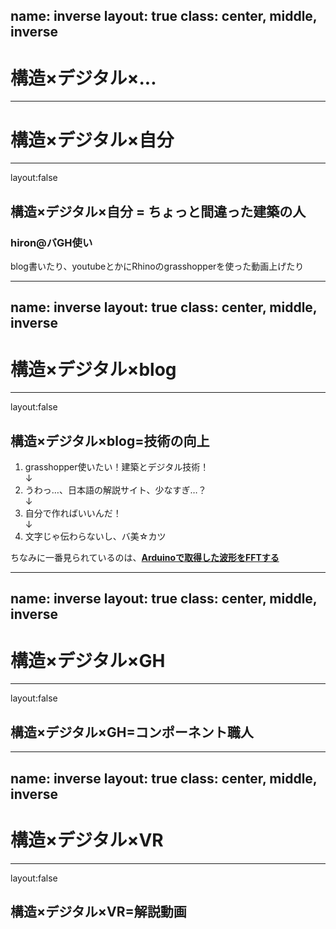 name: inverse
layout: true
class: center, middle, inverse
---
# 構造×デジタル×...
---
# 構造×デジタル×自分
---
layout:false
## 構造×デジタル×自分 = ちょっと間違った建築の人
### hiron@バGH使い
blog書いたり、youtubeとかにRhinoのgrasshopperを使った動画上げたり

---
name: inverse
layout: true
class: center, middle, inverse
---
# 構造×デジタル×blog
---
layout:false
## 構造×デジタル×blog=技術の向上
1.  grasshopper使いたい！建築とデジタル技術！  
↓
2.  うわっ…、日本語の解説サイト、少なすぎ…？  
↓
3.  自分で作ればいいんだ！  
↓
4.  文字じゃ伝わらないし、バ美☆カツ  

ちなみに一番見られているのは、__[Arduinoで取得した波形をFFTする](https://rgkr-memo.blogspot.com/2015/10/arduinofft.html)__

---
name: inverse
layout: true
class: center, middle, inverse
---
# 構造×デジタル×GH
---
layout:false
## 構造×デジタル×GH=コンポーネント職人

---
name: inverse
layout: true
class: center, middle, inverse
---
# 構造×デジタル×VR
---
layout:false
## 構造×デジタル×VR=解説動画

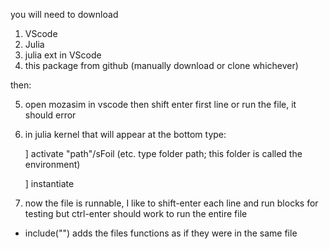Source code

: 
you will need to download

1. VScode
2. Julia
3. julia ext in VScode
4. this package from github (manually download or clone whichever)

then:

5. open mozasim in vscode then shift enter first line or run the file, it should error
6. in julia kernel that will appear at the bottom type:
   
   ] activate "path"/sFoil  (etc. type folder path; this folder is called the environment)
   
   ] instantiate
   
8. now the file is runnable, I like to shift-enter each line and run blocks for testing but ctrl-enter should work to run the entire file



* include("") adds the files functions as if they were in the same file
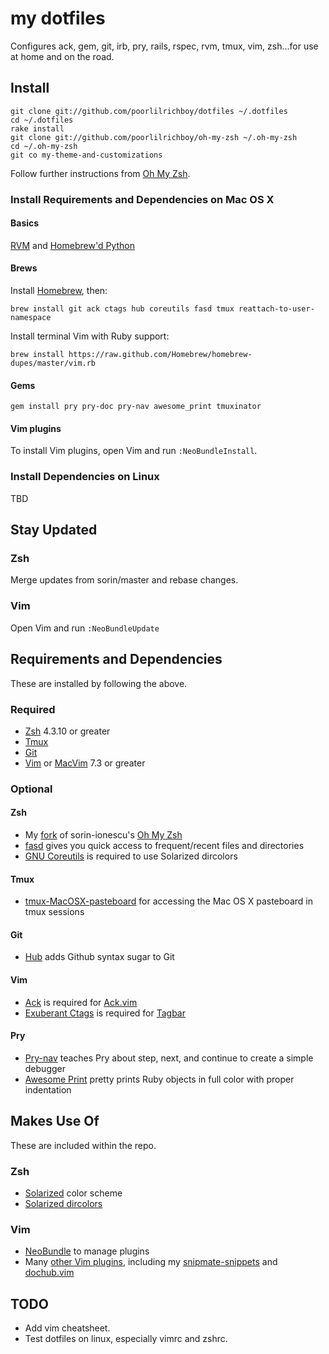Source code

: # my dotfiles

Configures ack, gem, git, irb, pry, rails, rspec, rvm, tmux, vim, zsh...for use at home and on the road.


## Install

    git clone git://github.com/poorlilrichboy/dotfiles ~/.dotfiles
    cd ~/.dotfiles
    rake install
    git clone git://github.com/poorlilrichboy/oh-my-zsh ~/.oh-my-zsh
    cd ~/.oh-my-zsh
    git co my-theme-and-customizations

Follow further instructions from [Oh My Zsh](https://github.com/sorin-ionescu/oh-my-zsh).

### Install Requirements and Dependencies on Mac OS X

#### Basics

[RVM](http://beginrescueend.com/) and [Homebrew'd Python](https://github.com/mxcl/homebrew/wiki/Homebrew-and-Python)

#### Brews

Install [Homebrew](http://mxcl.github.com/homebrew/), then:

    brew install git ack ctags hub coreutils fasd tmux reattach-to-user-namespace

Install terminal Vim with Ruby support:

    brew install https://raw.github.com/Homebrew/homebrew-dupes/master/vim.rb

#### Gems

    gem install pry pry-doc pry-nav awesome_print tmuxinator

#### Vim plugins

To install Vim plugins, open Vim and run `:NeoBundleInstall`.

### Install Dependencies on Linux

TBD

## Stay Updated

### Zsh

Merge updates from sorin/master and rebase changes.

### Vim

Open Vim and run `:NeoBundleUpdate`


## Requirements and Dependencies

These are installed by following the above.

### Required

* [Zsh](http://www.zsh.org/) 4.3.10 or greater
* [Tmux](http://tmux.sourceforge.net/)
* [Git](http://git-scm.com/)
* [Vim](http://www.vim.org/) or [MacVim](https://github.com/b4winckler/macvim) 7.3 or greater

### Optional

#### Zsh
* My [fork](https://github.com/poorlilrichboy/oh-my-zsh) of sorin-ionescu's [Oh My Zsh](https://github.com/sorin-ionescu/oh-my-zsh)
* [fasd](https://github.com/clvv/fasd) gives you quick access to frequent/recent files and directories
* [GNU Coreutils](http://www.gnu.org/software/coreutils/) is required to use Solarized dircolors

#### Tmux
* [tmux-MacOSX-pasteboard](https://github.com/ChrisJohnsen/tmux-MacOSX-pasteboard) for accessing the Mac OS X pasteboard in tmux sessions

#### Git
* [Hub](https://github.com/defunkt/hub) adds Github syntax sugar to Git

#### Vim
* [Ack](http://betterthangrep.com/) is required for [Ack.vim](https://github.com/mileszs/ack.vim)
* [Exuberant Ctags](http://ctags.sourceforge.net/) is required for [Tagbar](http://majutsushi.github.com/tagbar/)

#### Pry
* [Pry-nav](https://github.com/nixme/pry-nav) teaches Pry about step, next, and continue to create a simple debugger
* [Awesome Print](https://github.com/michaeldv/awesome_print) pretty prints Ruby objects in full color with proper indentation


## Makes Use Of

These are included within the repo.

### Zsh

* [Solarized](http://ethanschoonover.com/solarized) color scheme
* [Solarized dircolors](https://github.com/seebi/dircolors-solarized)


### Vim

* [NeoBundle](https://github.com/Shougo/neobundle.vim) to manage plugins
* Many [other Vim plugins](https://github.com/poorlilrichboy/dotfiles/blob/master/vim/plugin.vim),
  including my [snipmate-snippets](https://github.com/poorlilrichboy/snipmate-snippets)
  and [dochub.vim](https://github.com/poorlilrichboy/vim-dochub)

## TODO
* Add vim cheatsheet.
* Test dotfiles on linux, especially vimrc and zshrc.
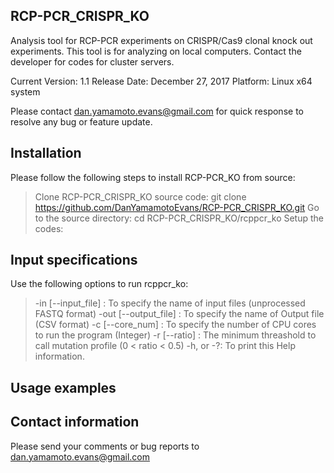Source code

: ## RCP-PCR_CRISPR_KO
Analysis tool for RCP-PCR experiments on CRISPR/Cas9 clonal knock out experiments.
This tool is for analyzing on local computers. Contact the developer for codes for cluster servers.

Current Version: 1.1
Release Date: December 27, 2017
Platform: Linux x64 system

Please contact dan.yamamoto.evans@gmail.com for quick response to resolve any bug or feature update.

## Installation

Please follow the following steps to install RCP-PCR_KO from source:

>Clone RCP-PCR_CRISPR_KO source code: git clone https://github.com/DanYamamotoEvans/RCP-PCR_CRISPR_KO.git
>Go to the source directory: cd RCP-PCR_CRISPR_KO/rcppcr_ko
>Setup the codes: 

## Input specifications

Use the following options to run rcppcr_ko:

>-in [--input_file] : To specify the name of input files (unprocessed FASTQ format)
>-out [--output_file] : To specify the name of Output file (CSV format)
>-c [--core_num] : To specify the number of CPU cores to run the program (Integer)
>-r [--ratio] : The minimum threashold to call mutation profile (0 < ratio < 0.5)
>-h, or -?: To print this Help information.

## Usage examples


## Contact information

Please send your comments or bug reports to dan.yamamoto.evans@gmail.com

= = = =

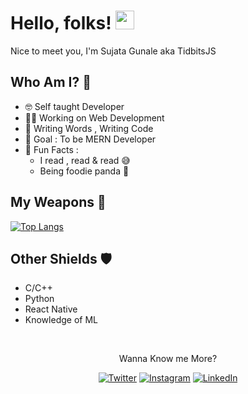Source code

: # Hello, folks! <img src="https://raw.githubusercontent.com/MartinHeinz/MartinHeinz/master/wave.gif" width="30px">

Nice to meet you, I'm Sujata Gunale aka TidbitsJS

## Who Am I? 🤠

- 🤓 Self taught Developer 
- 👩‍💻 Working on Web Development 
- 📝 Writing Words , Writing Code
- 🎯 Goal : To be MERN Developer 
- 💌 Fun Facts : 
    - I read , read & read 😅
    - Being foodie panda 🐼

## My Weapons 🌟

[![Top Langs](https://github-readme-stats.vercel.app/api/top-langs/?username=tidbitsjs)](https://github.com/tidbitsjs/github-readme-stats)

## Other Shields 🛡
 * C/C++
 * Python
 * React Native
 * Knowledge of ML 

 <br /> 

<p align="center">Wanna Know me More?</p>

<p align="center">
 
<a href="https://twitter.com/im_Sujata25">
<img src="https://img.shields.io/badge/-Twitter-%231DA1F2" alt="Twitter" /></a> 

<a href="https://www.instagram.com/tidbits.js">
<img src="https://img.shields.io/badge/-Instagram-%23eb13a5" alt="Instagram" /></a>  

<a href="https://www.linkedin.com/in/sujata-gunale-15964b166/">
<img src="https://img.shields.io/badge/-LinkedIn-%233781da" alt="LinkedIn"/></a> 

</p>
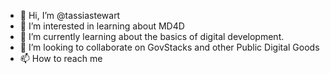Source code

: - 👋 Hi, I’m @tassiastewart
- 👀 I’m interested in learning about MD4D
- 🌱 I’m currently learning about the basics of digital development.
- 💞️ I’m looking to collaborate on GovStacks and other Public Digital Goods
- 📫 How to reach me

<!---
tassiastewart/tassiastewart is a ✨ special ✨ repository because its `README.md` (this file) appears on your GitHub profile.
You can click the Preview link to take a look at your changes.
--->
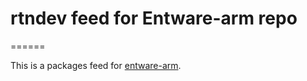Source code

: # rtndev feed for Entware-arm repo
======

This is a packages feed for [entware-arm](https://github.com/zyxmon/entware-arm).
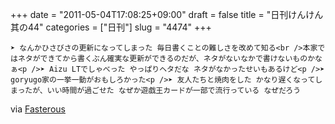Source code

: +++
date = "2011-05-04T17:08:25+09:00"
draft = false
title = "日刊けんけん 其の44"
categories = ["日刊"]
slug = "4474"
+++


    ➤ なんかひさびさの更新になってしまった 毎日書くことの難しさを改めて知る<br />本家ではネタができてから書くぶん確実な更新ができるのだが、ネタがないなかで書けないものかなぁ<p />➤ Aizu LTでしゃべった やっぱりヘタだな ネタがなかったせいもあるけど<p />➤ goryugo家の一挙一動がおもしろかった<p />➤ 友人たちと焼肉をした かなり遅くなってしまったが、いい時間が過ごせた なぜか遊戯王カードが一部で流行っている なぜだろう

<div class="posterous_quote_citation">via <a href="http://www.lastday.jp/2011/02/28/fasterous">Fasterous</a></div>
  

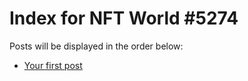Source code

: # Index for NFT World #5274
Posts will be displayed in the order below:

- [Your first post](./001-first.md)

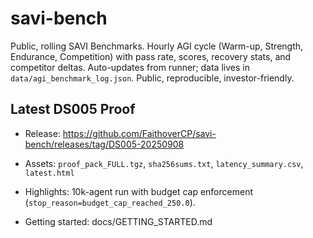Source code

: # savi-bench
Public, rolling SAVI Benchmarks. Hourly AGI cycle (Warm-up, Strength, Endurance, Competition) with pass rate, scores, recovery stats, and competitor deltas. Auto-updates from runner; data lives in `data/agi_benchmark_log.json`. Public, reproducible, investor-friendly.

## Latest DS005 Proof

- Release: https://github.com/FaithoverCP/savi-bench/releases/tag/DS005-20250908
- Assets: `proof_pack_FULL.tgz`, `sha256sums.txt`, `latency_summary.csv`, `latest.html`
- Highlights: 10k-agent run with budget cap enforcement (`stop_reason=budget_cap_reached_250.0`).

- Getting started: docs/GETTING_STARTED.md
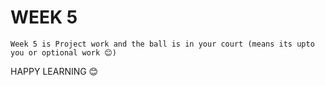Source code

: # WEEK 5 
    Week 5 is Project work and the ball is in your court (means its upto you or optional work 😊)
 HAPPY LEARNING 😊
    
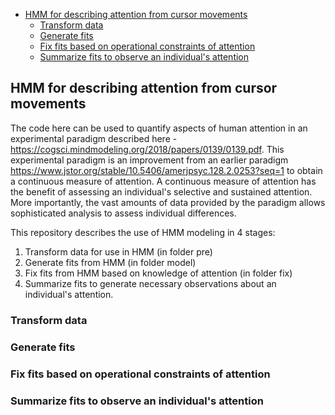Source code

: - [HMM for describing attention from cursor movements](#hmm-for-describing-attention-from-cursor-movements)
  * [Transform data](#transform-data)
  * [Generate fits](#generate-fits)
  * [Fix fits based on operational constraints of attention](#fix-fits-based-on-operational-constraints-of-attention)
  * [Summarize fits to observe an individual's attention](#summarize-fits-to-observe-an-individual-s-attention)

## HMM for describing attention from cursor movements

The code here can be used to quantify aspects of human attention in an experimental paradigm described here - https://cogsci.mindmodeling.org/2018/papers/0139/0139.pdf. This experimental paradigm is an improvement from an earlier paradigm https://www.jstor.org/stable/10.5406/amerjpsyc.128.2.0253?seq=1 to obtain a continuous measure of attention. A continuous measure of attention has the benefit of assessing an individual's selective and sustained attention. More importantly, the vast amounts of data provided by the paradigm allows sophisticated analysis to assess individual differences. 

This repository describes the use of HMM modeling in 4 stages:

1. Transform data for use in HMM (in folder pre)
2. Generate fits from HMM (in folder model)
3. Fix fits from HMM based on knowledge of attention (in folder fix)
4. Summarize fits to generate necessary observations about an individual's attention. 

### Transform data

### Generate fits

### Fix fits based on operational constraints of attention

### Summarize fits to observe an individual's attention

= = = =

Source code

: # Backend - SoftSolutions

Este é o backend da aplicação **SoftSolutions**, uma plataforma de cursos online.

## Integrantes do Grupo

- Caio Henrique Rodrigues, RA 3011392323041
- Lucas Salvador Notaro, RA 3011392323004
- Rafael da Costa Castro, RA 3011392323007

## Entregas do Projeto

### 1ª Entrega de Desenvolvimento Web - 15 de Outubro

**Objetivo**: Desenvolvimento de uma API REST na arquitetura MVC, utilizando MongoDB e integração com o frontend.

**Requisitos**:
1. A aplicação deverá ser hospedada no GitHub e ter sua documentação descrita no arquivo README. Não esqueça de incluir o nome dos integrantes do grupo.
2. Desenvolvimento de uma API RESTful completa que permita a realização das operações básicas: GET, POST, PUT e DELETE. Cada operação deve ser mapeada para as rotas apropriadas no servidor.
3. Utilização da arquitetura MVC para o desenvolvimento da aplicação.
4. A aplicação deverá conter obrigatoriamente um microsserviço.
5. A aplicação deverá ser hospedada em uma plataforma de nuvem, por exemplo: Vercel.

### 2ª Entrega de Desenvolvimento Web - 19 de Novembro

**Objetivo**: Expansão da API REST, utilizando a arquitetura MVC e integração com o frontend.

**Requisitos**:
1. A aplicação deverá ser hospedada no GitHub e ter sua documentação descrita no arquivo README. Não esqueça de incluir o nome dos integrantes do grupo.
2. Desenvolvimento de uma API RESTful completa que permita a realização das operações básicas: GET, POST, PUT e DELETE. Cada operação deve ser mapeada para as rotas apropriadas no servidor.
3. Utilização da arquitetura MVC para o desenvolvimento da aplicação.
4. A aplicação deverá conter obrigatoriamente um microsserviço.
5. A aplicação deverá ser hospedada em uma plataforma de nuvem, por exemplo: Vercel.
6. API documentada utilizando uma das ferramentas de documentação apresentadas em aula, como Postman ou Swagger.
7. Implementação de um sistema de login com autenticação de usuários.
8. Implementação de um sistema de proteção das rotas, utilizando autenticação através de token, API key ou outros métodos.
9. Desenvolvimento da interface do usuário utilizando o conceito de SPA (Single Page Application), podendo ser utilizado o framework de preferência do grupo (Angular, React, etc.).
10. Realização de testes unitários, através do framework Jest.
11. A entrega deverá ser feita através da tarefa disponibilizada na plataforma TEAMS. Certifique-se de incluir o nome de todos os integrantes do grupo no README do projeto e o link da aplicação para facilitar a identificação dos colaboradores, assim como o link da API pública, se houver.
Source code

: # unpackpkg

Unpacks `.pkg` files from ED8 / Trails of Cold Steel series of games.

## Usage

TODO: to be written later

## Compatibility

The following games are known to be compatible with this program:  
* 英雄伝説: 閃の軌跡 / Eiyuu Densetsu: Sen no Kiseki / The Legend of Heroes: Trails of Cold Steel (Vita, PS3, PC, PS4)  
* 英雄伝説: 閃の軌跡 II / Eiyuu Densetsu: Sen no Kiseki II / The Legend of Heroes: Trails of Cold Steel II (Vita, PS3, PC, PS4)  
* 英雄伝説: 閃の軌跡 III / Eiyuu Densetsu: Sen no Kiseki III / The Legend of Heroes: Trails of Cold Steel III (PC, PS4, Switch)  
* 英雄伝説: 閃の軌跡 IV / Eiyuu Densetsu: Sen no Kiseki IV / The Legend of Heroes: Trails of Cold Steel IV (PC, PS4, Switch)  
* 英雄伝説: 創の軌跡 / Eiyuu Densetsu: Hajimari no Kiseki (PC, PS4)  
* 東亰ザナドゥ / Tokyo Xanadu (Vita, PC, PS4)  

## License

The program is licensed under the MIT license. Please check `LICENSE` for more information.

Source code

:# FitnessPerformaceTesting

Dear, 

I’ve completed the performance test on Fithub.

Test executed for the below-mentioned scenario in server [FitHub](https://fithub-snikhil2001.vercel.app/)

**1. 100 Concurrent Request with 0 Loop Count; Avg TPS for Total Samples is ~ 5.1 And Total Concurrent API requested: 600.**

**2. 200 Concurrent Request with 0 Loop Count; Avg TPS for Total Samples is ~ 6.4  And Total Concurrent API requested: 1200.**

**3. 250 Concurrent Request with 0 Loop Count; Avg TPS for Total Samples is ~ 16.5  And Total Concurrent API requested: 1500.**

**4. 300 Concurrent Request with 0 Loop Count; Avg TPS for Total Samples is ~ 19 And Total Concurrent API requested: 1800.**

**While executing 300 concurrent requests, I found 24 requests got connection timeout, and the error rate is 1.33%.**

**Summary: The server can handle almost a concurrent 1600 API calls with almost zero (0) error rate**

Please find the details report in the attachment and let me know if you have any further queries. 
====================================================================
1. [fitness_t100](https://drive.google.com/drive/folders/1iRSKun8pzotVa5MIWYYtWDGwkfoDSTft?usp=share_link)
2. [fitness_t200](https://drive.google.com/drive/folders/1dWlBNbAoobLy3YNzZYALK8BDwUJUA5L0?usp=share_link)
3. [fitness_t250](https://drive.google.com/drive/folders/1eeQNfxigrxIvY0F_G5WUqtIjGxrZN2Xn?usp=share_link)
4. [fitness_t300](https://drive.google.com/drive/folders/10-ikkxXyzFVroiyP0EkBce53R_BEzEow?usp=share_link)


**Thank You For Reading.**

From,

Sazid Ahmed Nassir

= = = =

* PROBLEM DETAILS: Your answer should consist of every line from the entries that holds "tool".

* RESPONSE FOR THIS EXERCISE:
Analysis tool for RCP-PCR experiments on CRISPR/Cas9 clonal knock out experiments.
This tool is for analyzing on local computers. Contact the developer for codes for cluster servers.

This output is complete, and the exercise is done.